Based on a discussion in IRC, it might be nice to store date info about when tags were added, so that we could interleave tags on the commit listing pages. E.g.:
http://drupal.org/project/cvs/3235
It'd be nice to see when tags were created for official releases, etc.
It's going to be a pain to parse the entire contrib repo and try to figure out tag timestamps. It'd have to use some crazy heuristics. I'm not even sure it's possible, but I'm not going to worry about that now.
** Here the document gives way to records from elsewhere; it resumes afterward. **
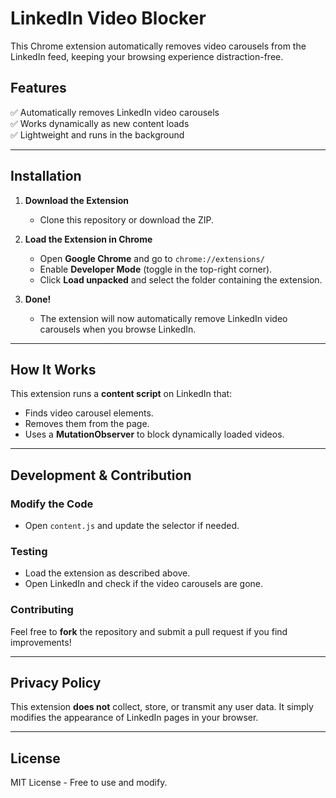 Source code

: # LinkedIn Video Blocker

This Chrome extension automatically removes video carousels from the LinkedIn feed, keeping your browsing experience distraction-free.

## Features
✅ Automatically removes LinkedIn video carousels  
✅ Works dynamically as new content loads  
✅ Lightweight and runs in the background

---

## Installation

1. **Download the Extension**
    - Clone this repository or download the ZIP.

2. **Load the Extension in Chrome**
    - Open **Google Chrome** and go to `chrome://extensions/`
    - Enable **Developer Mode** (toggle in the top-right corner).
    - Click **Load unpacked** and select the folder containing the extension.

3. **Done!**
    - The extension will now automatically remove LinkedIn video carousels when you browse LinkedIn.

---

## How It Works

This extension runs a **content script** on LinkedIn that:
- Finds video carousel elements.
- Removes them from the page.
- Uses a **MutationObserver** to block dynamically loaded videos.

---

## Development & Contribution

### Modify the Code
- Open `content.js` and update the selector if needed.

### Testing
- Load the extension as described above.
- Open LinkedIn and check if the video carousels are gone.

### Contributing
Feel free to **fork** the repository and submit a pull request if you find improvements!

---

## Privacy Policy

This extension **does not** collect, store, or transmit any user data. It simply modifies the appearance of LinkedIn pages in your browser.

---

## License

MIT License - Free to use and modify.
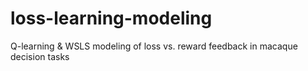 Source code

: # loss-learning-modeling
Q-learning &amp; WSLS modeling of loss vs. reward feedback in macaque decision tasks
At least we could start collecting this data when the tags are created via xcvs-taginfo.php.
I think it'll be easier to just change cvs_show_messages_format() to intersperse tag messages along with the commits, instead of trying to mess with the query itself.
| Comment | File | Size | Author |
|---|---|---|---|
| #11 | 339054_2008-11-25_cvs_tag_datestamp_errors.txt | 16.07 KB | dww |
| #10 | 339054_xcvs-import-tag-dates.2.php_.txt | 3.2 KB | dww |
| #9 | 339054_xcvs-import-tag-dates.php_.txt | 2.85 KB | dww |
| #8 | contrib-tags-3.txt | 421.52 KB | damien tournoud |
| #5 | contrib-tags-2.txt | 421.26 KB | damien tournoud |
Comments
Comment #1
dwwUntested patch that at least adds a datestamp field to {cvs_tags} and starts populating that field as tags are added via xcvs-taginfo.php.
Comment #2
dwwThis one's actually tested for cvs_install() and the DB update. ;)
Comment #3
damien tournoud commentedHere are the timestamps of the tags in the current contribution repositories (projects/*, themes/* and translations/*), as well as the extraction script.
Comment #4
dwwSlick. I didn't know about cvsps or that it had these sorts of heuristics already solved. Cool.
Now we need that data in more of a format like this:
nid: project node id of the corresponding project name.
tag_name: with none of cvsps's commentary about **FUNKY** or **INVALID**
datestamp: the raw epochtime.
nid might be a pain in the ass for you to extract since you don't have the {project_projects} table to work from. ;) so, at least this would be more useful:
project_uri:tag_name:datestamp
e.g.:
Comment #5
damien tournoud commentedDone.
Comment #6
dwwOk, I just setup a dummy CVS repo on project.d.o and tested #2 there. Works like a charm. I think I'm going to start there, commit/deploy that on d.o + cvs.d.o, so we start collecting data on new tags. Meanwhile, I'll work on p.d.o to come up with an import script to parse the data from #5 and update the {cvs_tags} table for the historical tags.
Comment #7
dwwOk, I committed #2 to cvs.module in HEAD and DRUPAL-5, deployed on d.o, ran the update, etc. All is good. New tags now have datestamps. I'm going to work on that script to parse the historical data and update the records... Now that d.o is getting datestamps on new tags, it'd be nice to get one last set of data from Damien so that we don't miss any tags that happened to be created between when he last ran his extractor script and when I deployed the change to collect datestamps on new tags...
Setting this back to active since we need a) the script (I'm working on) and b) a patch to cvs.module to actually display these datestamps on the cvs listings, etc.
Comment #8
damien tournoud commentedHere is the latest version of the extract.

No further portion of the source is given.